__TASK ITEM__: Without including any images, reproduce each entry exactly.
—————
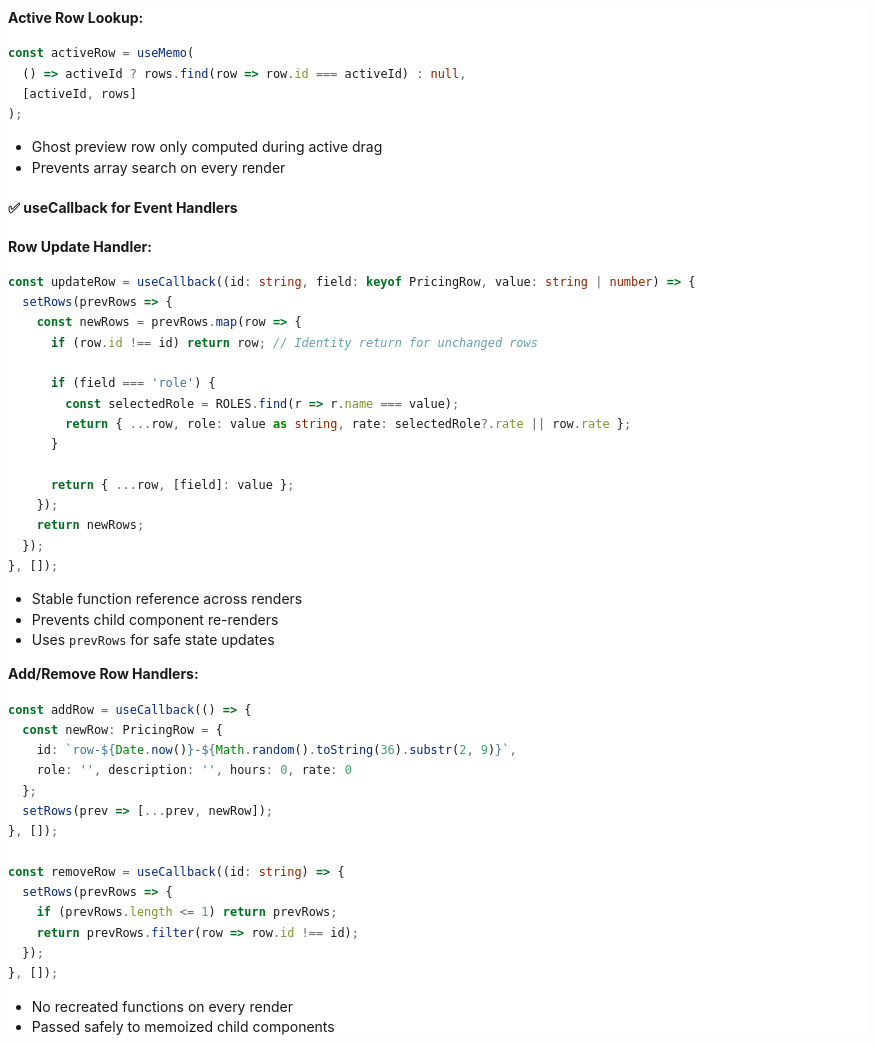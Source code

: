 **Active Row Lookup:**
```typescript
const activeRow = useMemo(
  () => activeId ? rows.find(row => row.id === activeId) : null,
  [activeId, rows]
);
```
- Ghost preview row only computed during active drag
- Prevents array search on every render

#### ✅ useCallback for Event Handlers

**Row Update Handler:**
```typescript
const updateRow = useCallback((id: string, field: keyof PricingRow, value: string | number) => {
  setRows(prevRows => {
    const newRows = prevRows.map(row => {
      if (row.id !== id) return row; // Identity return for unchanged rows
      
      if (field === 'role') {
        const selectedRole = ROLES.find(r => r.name === value);
        return { ...row, role: value as string, rate: selectedRole?.rate || row.rate };
      }
      
      return { ...row, [field]: value };
    });
    return newRows;
  });
}, []);
```
- Stable function reference across renders
- Prevents child component re-renders
- Uses `prevRows` for safe state updates

**Add/Remove Row Handlers:**
```typescript
const addRow = useCallback(() => {
  const newRow: PricingRow = {
    id: `row-${Date.now()}-${Math.random().toString(36).substr(2, 9)}`,
    role: '', description: '', hours: 0, rate: 0
  };
  setRows(prev => [...prev, newRow]);
}, []);

const removeRow = useCallback((id: string) => {
  setRows(prevRows => {
    if (prevRows.length <= 1) return prevRows;
    return prevRows.filter(row => row.id !== id);
  });
}, []);
```
- No recreated functions on every render
- Passed safely to memoized child components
—————
__REPLY__:
Source code

: **Active Row Lookup:**
```typescript
const activeRow = useMemo(
  () => activeId ? rows.find(row => row.id === activeId) : null,
  [activeId, rows]
);
```
- Ghost preview row only computed during active drag
- Prevents array search on every render

#### ✅ useCallback for Event Handlers

**Row Update Handler:**
```typescript
const updateRow = useCallback((id: string, field: keyof PricingRow, value: string | number) => {
  setRows(prevRows => {
    const newRows = prevRows.map(row => {
      if (row.id !== id) return row; // Identity return for unchanged rows
      
      if (field === 'role') {
        const selectedRole = ROLES.find(r => r.name === value);
        return { ...row, role: value as string, rate: selectedRole?.rate || row.rate };
      }
      
      return { ...row, [field]: value };
    });
    return newRows;
  });
}, []);
```
- Stable function reference across renders
- Prevents child component re-renders
- Uses `prevRows` for safe state updates

**Add/Remove Row Handlers:**
```typescript
const addRow = useCallback(() => {
  const newRow: PricingRow = {
    id: `row-${Date.now()}-${Math.random().toString(36).substr(2, 9)}`,
    role: '', description: '', hours: 0, rate: 0
  };
  setRows(prev => [...prev, newRow]);
}, []);

const removeRow = useCallback((id: string) => {
  setRows(prevRows => {
    if (prevRows.length <= 1) return prevRows;
    return prevRows.filter(row => row.id !== id);
  });
}, []);
```
- No recreated functions on every render
- Passed safely to memoized child components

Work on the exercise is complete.